• **EXERCISE OBJECTIVE**
Tell how many lines of the data below have the string "initWeight" in them. Say nothing more.
-.-.-
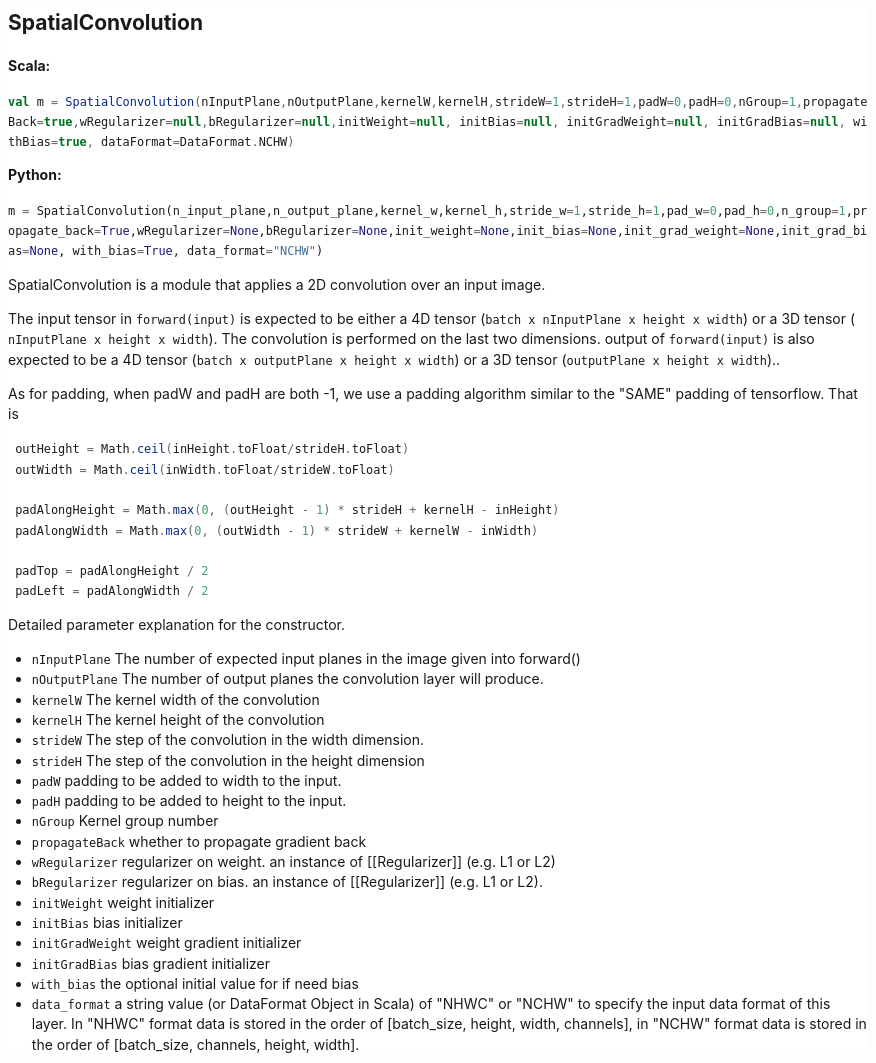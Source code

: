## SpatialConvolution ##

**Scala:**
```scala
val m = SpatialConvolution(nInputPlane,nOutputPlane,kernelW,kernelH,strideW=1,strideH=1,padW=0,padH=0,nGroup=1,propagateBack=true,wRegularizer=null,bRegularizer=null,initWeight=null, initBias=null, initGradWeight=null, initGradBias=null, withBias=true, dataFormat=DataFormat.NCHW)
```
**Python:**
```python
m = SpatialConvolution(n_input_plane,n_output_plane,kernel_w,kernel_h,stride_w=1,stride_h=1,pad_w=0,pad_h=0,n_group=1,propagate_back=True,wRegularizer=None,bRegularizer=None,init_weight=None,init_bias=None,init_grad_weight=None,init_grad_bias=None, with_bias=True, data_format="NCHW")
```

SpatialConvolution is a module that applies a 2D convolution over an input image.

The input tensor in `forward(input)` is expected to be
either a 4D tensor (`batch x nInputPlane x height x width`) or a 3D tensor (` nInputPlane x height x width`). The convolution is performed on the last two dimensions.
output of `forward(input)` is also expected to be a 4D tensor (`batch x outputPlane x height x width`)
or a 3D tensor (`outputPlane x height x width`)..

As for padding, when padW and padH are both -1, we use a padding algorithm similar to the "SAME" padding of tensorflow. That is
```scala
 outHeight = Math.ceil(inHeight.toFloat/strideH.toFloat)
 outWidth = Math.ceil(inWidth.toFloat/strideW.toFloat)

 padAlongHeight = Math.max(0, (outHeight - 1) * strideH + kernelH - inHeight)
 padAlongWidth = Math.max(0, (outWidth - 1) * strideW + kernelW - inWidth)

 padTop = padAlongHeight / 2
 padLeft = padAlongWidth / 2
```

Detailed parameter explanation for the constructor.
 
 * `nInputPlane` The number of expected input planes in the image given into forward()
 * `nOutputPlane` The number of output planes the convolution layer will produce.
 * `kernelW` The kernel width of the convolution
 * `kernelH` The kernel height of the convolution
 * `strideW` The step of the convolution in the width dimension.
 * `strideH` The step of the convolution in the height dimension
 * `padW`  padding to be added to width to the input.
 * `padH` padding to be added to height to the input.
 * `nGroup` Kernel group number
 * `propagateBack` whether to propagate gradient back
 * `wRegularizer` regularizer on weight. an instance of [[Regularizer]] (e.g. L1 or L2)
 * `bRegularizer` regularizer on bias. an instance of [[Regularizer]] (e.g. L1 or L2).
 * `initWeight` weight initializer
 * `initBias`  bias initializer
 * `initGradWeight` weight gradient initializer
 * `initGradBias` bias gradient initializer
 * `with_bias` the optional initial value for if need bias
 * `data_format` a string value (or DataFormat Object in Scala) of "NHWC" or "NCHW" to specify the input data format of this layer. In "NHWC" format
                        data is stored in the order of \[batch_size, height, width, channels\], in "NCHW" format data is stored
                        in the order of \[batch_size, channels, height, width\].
-.-.-
• **TASK OUTPUT**
2